WORK TO COMPLETE → The expected answer is the set of lines in the data below between the line holding "## Details [&#x219F;](#contents)" and the line holding "Besides, lhorse just sounds weird.", inclusive, written out exactly.

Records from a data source
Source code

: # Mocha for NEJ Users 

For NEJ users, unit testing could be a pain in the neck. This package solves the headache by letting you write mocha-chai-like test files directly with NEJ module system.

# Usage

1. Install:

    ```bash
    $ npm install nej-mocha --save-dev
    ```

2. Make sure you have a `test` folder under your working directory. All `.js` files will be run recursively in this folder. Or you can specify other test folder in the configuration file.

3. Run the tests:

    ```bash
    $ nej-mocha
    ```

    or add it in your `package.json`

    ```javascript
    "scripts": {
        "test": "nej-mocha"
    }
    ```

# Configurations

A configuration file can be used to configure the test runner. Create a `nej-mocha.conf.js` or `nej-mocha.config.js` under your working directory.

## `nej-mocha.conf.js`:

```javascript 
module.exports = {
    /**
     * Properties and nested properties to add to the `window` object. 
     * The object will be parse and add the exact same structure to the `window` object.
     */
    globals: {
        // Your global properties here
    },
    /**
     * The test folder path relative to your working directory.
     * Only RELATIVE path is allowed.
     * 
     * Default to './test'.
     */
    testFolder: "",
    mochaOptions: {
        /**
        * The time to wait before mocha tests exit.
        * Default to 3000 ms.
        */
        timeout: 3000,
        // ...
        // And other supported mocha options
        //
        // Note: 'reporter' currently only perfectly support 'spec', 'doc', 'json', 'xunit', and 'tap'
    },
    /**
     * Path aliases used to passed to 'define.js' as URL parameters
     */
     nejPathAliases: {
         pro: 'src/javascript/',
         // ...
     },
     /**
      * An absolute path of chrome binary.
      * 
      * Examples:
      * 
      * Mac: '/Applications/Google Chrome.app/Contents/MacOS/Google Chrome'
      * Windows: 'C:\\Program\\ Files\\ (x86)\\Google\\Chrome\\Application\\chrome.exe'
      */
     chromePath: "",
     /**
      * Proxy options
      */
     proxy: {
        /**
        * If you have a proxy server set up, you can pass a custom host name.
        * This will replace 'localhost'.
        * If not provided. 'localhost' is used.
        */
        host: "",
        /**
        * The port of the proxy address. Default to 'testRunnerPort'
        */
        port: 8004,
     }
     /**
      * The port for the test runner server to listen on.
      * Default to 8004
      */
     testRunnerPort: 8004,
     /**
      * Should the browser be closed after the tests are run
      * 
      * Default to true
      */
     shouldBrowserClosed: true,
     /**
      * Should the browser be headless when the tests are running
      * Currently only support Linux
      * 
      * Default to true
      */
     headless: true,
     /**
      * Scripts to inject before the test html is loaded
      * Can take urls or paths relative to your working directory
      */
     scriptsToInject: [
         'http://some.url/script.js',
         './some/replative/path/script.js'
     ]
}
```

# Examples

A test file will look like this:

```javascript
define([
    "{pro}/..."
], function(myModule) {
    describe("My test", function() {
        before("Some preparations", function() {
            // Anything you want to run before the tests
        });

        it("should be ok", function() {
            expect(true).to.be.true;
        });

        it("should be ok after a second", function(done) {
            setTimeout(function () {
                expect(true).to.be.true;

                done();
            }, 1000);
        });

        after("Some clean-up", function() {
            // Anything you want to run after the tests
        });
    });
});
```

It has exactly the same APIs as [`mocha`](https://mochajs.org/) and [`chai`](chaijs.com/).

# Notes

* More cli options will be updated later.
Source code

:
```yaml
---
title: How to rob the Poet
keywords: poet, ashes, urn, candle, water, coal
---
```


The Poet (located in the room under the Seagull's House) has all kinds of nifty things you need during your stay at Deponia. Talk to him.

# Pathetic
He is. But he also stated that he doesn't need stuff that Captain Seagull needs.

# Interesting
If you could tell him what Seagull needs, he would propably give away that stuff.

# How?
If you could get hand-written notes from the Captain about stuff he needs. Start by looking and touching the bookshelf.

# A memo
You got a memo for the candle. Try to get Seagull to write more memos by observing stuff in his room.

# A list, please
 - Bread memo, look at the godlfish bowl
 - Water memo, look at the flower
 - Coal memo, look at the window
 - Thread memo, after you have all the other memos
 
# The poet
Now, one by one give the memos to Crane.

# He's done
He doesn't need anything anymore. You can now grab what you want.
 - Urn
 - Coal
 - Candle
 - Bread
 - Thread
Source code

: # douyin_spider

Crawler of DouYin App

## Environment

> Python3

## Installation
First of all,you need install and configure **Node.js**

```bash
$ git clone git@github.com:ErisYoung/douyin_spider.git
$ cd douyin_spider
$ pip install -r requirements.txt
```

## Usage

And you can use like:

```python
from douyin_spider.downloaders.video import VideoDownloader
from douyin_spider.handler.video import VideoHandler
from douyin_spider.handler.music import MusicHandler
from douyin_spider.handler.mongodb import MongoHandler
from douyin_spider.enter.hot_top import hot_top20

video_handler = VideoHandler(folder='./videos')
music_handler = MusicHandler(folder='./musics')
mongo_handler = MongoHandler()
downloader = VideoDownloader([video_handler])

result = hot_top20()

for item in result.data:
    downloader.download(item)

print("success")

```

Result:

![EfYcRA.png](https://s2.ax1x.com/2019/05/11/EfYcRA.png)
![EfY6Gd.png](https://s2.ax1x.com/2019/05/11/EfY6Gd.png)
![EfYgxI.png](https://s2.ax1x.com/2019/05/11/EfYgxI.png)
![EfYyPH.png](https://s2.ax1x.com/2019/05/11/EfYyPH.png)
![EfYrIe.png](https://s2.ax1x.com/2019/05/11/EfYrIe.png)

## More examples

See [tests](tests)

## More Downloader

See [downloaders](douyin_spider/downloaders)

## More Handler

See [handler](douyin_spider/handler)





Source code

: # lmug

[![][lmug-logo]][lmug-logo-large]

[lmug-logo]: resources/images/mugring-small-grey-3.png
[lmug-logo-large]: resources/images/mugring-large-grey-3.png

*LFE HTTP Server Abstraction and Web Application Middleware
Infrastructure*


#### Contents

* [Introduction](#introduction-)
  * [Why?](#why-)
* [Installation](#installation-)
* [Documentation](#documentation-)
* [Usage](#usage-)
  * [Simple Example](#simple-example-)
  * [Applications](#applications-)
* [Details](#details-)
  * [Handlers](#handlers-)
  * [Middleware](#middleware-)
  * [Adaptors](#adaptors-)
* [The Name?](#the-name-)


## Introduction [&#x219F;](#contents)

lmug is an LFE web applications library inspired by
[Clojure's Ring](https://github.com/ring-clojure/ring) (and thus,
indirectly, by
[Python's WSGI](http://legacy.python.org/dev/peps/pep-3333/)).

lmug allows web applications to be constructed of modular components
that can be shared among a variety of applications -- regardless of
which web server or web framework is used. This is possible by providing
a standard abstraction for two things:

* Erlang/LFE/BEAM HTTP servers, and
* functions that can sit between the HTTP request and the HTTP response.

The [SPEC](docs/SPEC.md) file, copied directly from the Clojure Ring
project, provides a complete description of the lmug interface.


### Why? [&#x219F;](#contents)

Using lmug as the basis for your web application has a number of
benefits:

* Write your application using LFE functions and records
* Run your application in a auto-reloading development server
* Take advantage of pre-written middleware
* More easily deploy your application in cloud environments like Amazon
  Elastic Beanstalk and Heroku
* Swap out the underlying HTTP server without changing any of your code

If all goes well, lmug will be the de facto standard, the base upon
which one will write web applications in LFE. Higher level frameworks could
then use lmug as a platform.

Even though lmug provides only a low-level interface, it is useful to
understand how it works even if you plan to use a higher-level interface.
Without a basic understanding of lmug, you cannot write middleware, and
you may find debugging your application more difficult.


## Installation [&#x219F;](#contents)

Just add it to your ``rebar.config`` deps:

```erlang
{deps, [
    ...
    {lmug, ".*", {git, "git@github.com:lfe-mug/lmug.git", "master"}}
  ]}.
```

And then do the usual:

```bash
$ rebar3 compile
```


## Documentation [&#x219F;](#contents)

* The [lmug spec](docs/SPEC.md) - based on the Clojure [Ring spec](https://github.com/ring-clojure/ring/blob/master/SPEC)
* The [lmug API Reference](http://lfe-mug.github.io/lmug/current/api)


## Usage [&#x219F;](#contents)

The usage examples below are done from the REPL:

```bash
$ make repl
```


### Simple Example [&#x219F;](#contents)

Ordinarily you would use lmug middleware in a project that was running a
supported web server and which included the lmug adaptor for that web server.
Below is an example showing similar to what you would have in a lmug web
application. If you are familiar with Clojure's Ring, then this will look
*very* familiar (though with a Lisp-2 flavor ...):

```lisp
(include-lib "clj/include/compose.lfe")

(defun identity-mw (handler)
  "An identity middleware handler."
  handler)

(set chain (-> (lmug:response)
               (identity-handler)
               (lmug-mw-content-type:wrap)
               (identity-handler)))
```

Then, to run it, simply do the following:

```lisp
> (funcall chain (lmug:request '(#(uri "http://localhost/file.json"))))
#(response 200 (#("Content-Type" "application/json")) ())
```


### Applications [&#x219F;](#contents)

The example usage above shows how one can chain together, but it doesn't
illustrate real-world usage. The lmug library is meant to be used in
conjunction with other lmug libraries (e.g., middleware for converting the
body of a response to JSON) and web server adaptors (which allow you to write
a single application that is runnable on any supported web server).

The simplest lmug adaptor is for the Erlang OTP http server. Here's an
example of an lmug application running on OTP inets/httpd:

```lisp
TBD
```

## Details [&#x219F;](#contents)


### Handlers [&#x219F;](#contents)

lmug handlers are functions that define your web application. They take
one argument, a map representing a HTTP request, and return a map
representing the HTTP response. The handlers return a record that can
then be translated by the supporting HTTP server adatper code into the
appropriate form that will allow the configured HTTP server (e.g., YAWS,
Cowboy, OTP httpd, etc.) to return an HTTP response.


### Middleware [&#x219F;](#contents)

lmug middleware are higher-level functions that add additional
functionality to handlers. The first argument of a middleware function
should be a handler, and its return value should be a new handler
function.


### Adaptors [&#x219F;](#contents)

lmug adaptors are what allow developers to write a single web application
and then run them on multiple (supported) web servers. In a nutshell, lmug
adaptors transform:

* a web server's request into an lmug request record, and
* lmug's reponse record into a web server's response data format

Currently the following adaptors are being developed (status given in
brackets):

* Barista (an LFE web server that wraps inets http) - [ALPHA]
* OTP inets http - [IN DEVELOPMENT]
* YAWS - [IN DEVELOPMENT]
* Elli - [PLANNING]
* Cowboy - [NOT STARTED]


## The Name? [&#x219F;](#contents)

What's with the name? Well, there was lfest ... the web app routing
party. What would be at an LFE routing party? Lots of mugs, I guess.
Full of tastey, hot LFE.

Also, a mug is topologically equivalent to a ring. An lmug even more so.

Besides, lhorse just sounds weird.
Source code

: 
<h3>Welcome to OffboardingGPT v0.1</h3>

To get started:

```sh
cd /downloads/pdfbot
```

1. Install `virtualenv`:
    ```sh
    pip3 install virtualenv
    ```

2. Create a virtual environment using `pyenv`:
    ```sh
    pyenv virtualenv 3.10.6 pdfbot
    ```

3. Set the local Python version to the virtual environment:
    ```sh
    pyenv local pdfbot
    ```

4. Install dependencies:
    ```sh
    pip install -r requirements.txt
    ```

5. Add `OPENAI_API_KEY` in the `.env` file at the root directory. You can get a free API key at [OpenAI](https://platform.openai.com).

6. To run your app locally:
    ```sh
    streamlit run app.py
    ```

EXPECTED OUTPUT →
## Details [&#x219F;](#contents)


### Handlers [&#x219F;](#contents)

lmug handlers are functions that define your web application. They take
one argument, a map representing a HTTP request, and return a map
representing the HTTP response. The handlers return a record that can
then be translated by the supporting HTTP server adatper code into the
appropriate form that will allow the configured HTTP server (e.g., YAWS,
Cowboy, OTP httpd, etc.) to return an HTTP response.


### Middleware [&#x219F;](#contents)

lmug middleware are higher-level functions that add additional
functionality to handlers. The first argument of a middleware function
should be a handler, and its return value should be a new handler
function.


### Adaptors [&#x219F;](#contents)

lmug adaptors are what allow developers to write a single web application
and then run them on multiple (supported) web servers. In a nutshell, lmug
adaptors transform:

* a web server's request into an lmug request record, and
* lmug's reponse record into a web server's response data format

Currently the following adaptors are being developed (status given in
brackets):

* Barista (an LFE web server that wraps inets http) - [ALPHA]
* OTP inets http - [IN DEVELOPMENT]
* YAWS - [IN DEVELOPMENT]
* Elli - [PLANNING]
* Cowboy - [NOT STARTED]


## The Name? [&#x219F;](#contents)

What's with the name? Well, there was lfest ... the web app routing
party. What would be at an LFE routing party? Lots of mugs, I guess.
Full of tastey, hot LFE.

Also, a mug is topologically equivalent to a ring. An lmug even more so.

Besides, lhorse just sounds weird.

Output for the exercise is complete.